(Collection entries)

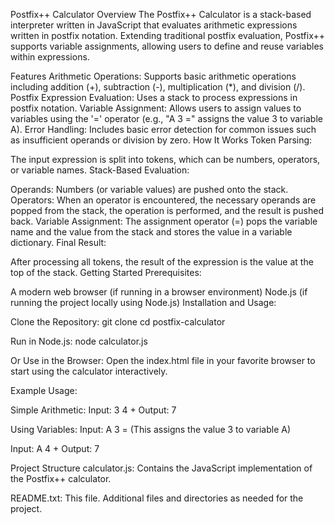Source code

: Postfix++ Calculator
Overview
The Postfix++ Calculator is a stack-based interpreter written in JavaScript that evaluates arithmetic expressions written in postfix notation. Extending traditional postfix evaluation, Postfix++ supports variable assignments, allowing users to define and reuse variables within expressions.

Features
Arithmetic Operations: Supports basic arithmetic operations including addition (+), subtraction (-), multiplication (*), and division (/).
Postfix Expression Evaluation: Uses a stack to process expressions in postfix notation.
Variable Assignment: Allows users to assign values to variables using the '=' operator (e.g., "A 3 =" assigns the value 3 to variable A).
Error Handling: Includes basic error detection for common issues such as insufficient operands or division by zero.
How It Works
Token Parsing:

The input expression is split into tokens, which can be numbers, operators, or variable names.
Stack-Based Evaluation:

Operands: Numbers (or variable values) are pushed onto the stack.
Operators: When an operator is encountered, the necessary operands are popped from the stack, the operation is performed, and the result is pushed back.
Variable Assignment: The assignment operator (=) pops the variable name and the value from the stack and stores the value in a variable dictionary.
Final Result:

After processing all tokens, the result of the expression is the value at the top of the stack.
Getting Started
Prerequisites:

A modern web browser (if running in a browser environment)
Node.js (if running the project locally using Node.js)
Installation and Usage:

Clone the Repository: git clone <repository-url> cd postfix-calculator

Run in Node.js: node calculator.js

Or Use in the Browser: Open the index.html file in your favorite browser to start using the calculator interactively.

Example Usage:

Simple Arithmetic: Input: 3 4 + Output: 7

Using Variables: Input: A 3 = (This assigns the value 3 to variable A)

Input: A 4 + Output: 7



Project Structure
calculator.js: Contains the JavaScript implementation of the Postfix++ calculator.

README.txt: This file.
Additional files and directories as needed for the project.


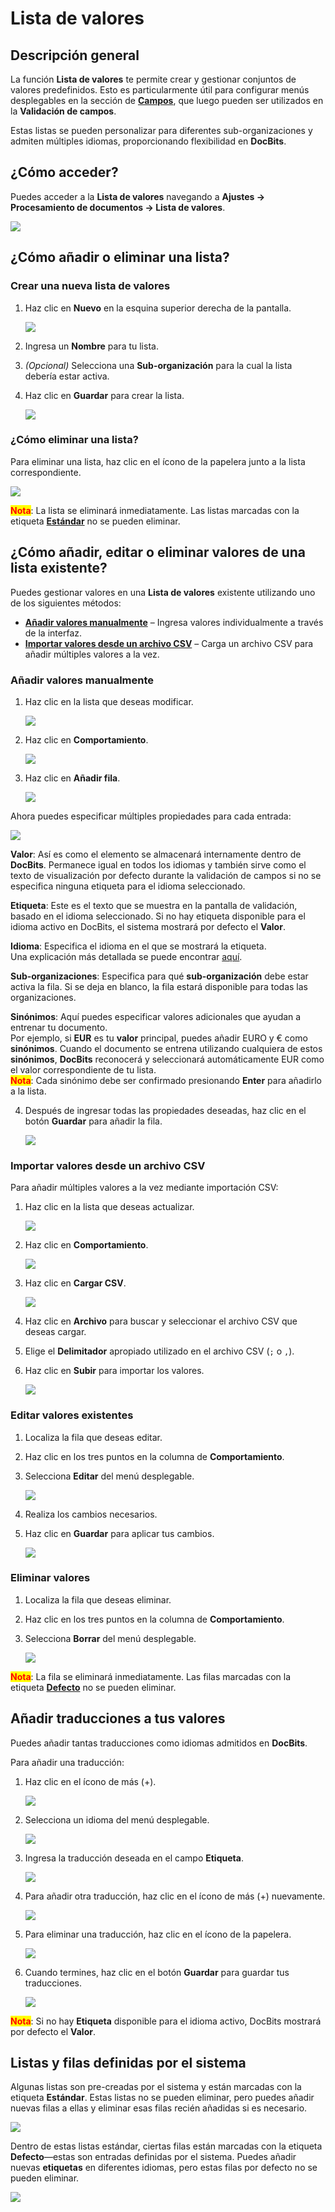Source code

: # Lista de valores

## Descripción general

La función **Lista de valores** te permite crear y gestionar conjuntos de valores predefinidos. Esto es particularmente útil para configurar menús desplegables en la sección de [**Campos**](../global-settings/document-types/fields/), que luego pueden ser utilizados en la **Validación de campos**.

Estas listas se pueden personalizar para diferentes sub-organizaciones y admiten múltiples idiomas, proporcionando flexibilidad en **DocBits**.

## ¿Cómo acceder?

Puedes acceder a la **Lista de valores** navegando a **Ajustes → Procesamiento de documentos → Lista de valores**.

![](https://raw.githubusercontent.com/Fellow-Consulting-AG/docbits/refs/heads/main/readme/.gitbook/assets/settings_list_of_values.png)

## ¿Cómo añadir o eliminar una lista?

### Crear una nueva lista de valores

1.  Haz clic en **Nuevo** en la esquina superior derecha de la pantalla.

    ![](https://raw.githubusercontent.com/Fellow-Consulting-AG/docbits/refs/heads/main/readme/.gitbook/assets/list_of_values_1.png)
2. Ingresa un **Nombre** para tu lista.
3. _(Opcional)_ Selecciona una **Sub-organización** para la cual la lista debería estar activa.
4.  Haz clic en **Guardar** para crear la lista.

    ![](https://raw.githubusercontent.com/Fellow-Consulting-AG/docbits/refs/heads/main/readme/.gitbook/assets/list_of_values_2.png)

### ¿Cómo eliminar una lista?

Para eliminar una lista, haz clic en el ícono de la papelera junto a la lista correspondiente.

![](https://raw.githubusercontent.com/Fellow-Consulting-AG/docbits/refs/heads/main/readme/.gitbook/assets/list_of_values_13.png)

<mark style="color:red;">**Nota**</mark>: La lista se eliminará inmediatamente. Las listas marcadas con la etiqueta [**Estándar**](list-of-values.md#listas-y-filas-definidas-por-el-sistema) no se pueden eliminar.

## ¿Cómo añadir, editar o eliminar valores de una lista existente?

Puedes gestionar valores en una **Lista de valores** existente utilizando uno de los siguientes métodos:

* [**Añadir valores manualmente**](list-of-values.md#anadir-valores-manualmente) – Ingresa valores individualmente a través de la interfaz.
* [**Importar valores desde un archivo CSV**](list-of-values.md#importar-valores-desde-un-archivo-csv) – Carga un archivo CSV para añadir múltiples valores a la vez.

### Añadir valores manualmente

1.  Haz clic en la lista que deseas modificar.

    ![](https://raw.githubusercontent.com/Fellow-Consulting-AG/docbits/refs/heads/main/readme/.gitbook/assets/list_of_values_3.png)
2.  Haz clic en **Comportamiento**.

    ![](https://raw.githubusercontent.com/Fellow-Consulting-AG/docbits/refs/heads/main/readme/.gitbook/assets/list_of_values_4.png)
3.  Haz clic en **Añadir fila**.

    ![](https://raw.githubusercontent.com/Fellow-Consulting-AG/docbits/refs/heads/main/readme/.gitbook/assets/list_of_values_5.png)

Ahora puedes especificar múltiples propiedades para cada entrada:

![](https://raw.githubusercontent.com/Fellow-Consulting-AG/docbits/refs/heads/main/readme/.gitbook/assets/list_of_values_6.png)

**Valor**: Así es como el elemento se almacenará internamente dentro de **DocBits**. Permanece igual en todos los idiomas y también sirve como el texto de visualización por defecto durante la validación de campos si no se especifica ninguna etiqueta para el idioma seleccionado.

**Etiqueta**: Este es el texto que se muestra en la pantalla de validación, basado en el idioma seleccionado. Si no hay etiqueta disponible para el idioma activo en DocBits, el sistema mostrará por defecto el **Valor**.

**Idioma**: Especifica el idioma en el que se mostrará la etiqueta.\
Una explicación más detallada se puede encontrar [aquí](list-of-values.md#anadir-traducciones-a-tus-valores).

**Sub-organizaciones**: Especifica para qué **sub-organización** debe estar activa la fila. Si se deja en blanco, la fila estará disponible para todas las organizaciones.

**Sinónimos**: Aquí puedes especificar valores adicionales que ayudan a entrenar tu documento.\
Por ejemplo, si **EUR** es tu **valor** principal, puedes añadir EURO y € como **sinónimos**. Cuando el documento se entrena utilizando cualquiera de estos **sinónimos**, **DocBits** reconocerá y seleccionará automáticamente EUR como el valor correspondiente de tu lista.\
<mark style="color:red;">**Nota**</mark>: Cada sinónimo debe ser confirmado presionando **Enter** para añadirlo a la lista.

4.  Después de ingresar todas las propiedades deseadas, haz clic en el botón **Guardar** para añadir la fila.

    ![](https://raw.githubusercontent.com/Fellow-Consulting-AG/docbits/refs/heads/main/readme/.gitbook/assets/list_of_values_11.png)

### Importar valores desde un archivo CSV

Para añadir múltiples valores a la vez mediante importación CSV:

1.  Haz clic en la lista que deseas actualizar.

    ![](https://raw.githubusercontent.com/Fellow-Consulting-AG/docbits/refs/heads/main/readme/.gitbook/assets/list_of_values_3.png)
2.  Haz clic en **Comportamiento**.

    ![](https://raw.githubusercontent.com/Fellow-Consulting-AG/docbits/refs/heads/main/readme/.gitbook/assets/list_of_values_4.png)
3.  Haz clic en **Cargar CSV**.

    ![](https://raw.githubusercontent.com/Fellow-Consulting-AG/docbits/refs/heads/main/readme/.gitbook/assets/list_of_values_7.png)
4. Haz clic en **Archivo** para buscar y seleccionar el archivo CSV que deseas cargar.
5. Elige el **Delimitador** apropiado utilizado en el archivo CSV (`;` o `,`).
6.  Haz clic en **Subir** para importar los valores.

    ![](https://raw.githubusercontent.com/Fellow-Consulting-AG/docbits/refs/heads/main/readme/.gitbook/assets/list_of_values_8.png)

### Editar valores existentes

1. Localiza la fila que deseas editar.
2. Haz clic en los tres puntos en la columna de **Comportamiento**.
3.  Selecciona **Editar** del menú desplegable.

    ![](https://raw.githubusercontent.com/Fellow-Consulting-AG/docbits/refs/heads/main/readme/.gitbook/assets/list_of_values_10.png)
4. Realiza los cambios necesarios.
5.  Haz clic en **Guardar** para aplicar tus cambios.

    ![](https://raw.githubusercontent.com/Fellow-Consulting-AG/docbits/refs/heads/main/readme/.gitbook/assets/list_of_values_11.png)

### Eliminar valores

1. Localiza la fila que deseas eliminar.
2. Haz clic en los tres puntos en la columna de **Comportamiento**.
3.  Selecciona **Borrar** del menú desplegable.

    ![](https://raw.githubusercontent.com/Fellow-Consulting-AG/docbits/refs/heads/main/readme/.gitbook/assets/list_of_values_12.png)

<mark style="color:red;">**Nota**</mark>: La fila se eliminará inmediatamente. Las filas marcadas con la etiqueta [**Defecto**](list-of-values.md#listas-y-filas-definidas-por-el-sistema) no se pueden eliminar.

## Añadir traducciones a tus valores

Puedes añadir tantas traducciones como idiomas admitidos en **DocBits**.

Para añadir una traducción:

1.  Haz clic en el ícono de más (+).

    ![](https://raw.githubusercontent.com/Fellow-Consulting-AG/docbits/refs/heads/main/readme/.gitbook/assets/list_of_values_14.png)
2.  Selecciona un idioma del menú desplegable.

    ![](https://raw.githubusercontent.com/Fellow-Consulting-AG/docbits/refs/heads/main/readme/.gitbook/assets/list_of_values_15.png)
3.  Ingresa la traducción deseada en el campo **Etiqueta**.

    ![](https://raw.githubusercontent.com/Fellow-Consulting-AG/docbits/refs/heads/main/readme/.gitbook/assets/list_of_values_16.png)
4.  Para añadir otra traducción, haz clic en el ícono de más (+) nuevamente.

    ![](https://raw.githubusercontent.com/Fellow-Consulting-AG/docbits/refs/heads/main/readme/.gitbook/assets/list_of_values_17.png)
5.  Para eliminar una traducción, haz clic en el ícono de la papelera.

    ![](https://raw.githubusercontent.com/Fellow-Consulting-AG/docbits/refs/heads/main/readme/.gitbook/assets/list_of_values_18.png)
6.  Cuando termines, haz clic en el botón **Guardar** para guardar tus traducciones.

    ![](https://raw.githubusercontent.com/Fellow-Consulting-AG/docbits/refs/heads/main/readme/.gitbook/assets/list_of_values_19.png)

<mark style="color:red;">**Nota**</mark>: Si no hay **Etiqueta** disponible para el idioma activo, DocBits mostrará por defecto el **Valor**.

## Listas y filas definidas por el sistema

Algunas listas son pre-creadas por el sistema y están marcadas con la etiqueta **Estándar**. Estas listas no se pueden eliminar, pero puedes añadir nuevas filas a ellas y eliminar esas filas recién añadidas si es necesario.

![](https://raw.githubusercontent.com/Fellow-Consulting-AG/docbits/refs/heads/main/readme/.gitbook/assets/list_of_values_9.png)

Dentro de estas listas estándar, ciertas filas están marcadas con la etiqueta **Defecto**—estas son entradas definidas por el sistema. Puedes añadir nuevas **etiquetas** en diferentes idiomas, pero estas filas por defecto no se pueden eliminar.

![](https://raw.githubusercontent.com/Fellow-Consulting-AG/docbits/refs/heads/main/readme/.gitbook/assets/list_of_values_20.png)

*ACTION ITEM*. Starting at the line above that contains "How It Works", write out each line exactly until the line that contains "Project Structure" has been written, and stop there.

*SOLUTION BELOW*.
How It Works
Token Parsing:

The input expression is split into tokens, which can be numbers, operators, or variable names.
Stack-Based Evaluation:

Operands: Numbers (or variable values) are pushed onto the stack.
Operators: When an operator is encountered, the necessary operands are popped from the stack, the operation is performed, and the result is pushed back.
Variable Assignment: The assignment operator (=) pops the variable name and the value from the stack and stores the value in a variable dictionary.
Final Result:

After processing all tokens, the result of the expression is the value at the top of the stack.
Getting Started
Prerequisites:

A modern web browser (if running in a browser environment)
Node.js (if running the project locally using Node.js)
Installation and Usage:

Clone the Repository: git clone <repository-url> cd postfix-calculator

Run in Node.js: node calculator.js

Or Use in the Browser: Open the index.html file in your favorite browser to start using the calculator interactively.

Example Usage:

Simple Arithmetic: Input: 3 4 + Output: 7

Using Variables: Input: A 3 = (This assigns the value 3 to variable A)

Input: A 4 + Output: 7



Project Structure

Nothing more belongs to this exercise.